A things I really enjoyed were:
- Amazing keynote by Andreas Freise discussing LIGO project. Two weeks before I gave a presentation about this and it was interesting to see Andreas take on it. One of the main takeways was his discussion why python phased out Matlab at his lab (and lack of replacement for simlink)
- Benjamin talk about mining large social networks. He discussed use of minhash to reduce complexity and provide real time system on a laptop.
- Learned about python implementations of Survival Analysis during workshop and talk. Results of Academic life analysis suggest publish a lot with large number of co-authors or die. Lifelines package looks really interesting.
- Talks about building pipelines with Luigi. It was expecially great to see how system can be scaled within short period
- Great introduction to machine learning
- Daniel Slater workshop demonstrated building and training a Ping Pong playing AI.
- Tahid introduction to Neural Networks
- Check out opengym, providing a toolkit for developing and comparing reinforcement learning algorithms.

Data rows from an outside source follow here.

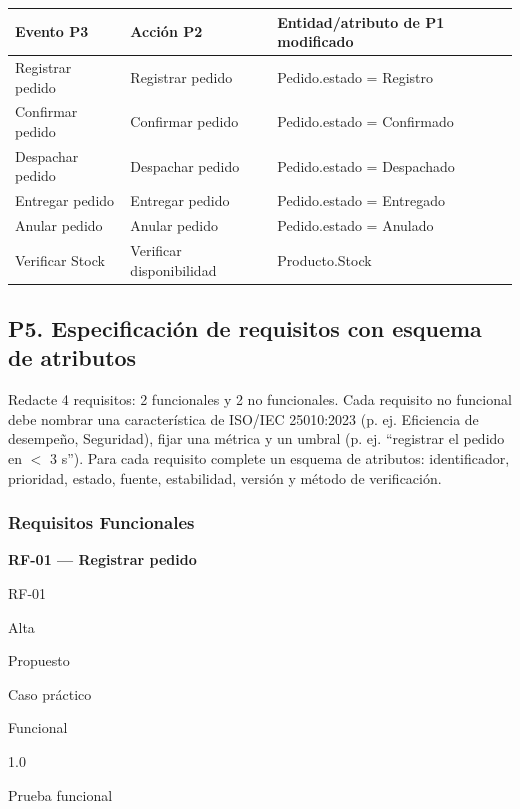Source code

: \documentclass[11pt,a4paper]{article}
\newenvironment{requisito}[1]{%
  \par\noindent\textbf{#1}\par\smallskip
  \begin{description}[leftmargin=0pt,style=sameline,itemsep=1pt]
}{%
  \end{description}\bigskip
}
\begin{document}
\begin{center}
\begin{tabular}{|p{4cm}|p{4cm}|p{5cm}|}
\hline
\rowcolor{tablehead}
\textbf{Evento P3} & \textbf{Acción P2} & \textbf{Entidad/atributo de P1 modificado} \\
\hline
Registrar pedido & Registrar pedido & Pedido.estado = Registro \\
\hline
Confirmar pedido & Confirmar pedido & Pedido.estado = Confirmado \\
\hline
Despachar pedido & Despachar pedido & Pedido.estado = Despachado \\
\hline
Entregar pedido & Entregar pedido & Pedido.estado = Entregado \\
\hline
Anular pedido & Anular pedido & Pedido.estado = Anulado \\
\hline
Verificar Stock & Verificar disponibilidad & Producto.Stock \\
\hline
\end{tabular}
\end{center}

\subsection*{P5. Especificación de requisitos con esquema de atributos}

Redacte 4 requisitos: 2 funcionales y 2 no funcionales. Cada requisito no funcional debe nombrar
una característica de ISO/IEC 25010:2023 (p. ej. Eficiencia de desempeño, Seguridad), fijar una
métrica y un umbral (p. ej. ``registrar el pedido en $<$ 3 s''). Para cada requisito complete un
esquema de atributos: identificador, prioridad, estado, fuente, estabilidad, versión y método de
verificación.

\subsubsection*{Requisitos Funcionales}

\begin{requisito}{RF-01 --- Registrar pedido}
  \item[Identificador:] RF-01
  \item[Prioridad:] Alta
  \item[Estado:] Propuesto
  \item[Fuente:] Caso práctico
  \item[Estabilidad:] Funcional
  \item[Versión:] 1.0
  \item[Método de verificación:] Prueba funcional
\end{requisito}
\end{document}
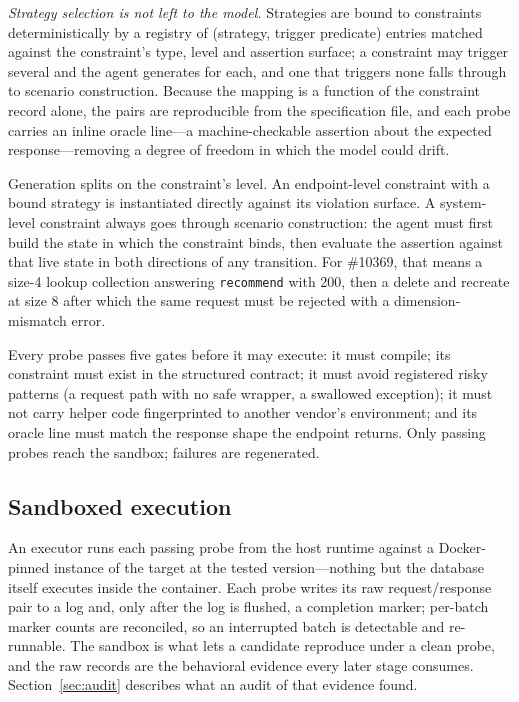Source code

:\documentclass[acmsmall,screen,review,anonymous]{acmart}
\begin{document}
\emph{Strategy selection is not left to the model.} Strategies are bound to constraints
deterministically by a registry of (strategy, trigger predicate) entries matched against the
constraint's type, level and assertion surface; a constraint may trigger several and the agent
generates for each, and one that triggers none falls through to scenario construction. Because the
mapping is a function of the constraint record alone, the pairs are reproducible from the
specification file, and each probe carries an inline oracle line---a machine-checkable assertion
about the expected response---removing a degree of freedom in which the model could drift.

Generation splits on the constraint's level. An endpoint-level constraint with a bound strategy is
instantiated directly against its violation surface. A system-level constraint always goes through
scenario construction: the agent must first build the state in which the constraint binds, then
evaluate the assertion against that live state in both directions of any transition. For \#10369,
that means a size-4 lookup collection answering \texttt{recommend} with 200, then a delete and
recreate at size 8 after which the same request must be rejected with a dimension-mismatch error.

Every probe passes five gates before it may execute: it must compile; its constraint must exist in
the structured contract; it must avoid registered risky patterns (a request path with no safe
wrapper, a swallowed exception); it must not carry helper code fingerprinted to another vendor's
environment; and its oracle line must match the response shape the endpoint returns. Only passing
probes reach the sandbox; failures are regenerated.

\subsection{Sandboxed execution}
\label{subsec:execution}

An executor runs each passing probe from the host runtime against a Docker-pinned instance of the
target at the tested version---nothing but the database itself executes inside the container. Each
probe writes its raw request/response pair to a log and, only after the log is flushed, a completion
marker; per-batch marker counts are reconciled, so an interrupted batch is detectable and
re-runnable. The sandbox is what lets a candidate reproduce under a clean probe, and the raw records
are the behavioral evidence every later stage consumes. Section~\ref{sec:audit} describes what an
audit of that evidence found.
\end{document}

- Mark Neo4j workshop, introducing this graph database.
- Bayesian analysis using PyMC3. There was a number of talks about this and overall takeaway is that I need to look carefuly at this library. Only caveat - it uses Theano
- Great talk about Panda.
- Travis talk on how python can be used to scale. My takeaway is to look at Numba and Blaze
- Tetiana talk discussing hacking Data Scientist in 6 months. I think my main takeaways where:
- plan and define your objectives.
- competition is where learning happens.
- limit your uncertainty, stick to your goals until you fail beyond reasonable doubt.
- its all about environment and ppl you interact with.
- Using python and UAV to support conservation attempts of Orangutans in Borneo. Dirk spend 8 months building and testing project showing that simplicity and robustness is the key to success. The most important takeaway was his final slide Conservation is creating hope when there is none.
- Time series talk allowed me to fully understand colours of noise. This might sound stupid but I never properly checked definition before.
Overall it was great three days. It was great due to effort put in by organisers, volunteers and presenters. A really huge thanks. I do look forward to the next year.
Ah, almost forgot. You can watch main conference here.
Main Takeaways?
- A lot of ppl use Python 3.x. I really contemplate installing python3 alongside python2.
- Do not try to install Theano under Windows. I tried to install it on the fly during workshop. On Windows. Bad idea. Definitely recommend using docker insteadUse docker.
- From discussions, and some presentations, I understand that if you want to play with deep learning the very sensible start is to use cloud service. This is also where docker comes into play. I will definitely explore this option.